• RECORD EXCERPTS:
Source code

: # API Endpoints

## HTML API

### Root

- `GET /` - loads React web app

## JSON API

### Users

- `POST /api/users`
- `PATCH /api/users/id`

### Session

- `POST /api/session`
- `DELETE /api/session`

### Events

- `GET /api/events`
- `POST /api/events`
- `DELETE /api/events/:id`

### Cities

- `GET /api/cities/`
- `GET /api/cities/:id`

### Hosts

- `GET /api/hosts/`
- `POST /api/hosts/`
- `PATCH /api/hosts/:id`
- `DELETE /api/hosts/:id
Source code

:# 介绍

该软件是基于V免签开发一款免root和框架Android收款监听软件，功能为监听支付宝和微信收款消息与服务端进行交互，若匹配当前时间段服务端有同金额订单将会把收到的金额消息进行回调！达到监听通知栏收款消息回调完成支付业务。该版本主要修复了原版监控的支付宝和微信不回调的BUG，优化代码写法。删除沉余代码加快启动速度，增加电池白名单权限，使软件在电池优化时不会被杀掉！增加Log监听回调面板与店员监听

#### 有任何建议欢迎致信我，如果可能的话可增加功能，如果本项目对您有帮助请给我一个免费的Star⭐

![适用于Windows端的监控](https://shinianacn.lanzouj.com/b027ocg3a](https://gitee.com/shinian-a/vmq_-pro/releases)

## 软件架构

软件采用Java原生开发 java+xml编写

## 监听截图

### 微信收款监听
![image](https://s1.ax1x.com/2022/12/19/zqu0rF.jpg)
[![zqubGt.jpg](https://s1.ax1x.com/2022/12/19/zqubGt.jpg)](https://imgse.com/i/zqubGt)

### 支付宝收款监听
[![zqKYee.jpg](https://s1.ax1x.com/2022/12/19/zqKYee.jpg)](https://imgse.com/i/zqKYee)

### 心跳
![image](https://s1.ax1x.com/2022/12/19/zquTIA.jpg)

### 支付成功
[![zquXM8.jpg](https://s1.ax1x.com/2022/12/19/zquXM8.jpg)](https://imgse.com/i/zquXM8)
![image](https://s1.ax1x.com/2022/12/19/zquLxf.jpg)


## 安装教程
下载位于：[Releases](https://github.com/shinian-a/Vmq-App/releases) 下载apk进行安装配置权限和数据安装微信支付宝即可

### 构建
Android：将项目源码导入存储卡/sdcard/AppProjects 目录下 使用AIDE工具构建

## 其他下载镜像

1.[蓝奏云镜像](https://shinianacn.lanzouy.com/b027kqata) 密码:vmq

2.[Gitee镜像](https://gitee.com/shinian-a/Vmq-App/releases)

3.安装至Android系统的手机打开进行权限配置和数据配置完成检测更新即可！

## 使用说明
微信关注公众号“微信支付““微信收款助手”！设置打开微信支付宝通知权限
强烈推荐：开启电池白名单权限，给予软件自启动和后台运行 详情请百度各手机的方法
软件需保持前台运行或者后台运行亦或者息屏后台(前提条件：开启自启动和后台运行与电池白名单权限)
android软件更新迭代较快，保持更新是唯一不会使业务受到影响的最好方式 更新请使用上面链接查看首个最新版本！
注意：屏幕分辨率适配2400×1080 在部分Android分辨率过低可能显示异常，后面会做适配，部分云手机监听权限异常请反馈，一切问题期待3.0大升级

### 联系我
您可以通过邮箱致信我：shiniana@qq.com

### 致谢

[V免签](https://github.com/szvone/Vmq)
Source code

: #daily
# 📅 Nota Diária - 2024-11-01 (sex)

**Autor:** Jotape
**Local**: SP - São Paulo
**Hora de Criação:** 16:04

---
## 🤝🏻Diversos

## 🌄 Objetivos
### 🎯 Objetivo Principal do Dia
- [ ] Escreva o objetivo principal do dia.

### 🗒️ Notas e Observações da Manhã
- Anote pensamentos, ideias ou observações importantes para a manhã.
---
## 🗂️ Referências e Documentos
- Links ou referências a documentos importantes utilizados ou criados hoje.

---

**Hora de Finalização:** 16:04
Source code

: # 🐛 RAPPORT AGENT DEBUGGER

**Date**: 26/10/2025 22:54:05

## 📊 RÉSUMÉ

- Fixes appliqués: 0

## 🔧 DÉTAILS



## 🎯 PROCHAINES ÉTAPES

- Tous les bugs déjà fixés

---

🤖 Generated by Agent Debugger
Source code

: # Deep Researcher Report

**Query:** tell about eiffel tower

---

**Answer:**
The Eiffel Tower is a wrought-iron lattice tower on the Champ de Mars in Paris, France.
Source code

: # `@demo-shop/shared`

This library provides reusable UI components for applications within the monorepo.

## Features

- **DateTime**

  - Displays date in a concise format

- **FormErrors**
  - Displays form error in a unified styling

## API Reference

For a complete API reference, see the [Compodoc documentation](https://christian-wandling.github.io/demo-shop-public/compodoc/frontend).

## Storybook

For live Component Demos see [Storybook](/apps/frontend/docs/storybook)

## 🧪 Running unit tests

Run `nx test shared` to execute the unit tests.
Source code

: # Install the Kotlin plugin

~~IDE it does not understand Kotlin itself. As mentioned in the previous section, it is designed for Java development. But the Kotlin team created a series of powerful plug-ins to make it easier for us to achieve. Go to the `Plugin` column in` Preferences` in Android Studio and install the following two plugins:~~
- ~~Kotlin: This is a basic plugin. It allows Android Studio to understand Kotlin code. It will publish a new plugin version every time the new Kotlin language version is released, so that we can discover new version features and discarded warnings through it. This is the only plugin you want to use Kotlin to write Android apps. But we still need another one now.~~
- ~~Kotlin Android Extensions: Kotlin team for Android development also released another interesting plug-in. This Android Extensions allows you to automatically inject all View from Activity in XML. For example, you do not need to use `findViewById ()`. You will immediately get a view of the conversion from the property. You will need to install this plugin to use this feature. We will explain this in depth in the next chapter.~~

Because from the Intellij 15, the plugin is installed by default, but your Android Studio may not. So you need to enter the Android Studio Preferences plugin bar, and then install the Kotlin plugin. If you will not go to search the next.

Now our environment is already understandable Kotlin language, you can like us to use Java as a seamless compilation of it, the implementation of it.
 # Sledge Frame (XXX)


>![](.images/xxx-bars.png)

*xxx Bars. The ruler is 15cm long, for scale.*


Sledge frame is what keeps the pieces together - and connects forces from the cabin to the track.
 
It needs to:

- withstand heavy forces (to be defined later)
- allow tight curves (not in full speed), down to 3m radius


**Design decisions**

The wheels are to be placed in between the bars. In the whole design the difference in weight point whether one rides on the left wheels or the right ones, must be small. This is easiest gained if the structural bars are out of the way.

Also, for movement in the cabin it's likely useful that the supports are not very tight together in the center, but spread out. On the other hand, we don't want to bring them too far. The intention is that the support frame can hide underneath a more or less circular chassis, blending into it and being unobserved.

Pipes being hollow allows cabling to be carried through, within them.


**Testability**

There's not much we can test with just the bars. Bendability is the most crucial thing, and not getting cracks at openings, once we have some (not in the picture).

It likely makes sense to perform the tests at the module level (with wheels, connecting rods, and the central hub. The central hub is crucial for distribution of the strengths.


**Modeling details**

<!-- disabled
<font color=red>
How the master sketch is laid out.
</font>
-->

• ASSIGNMENT: Which lines above include the word "Storybook"? Show each one.

• SOLUTION TO THE EXERCISE:
## Storybook
For live Component Demos see [Storybook](/apps/frontend/docs/storybook)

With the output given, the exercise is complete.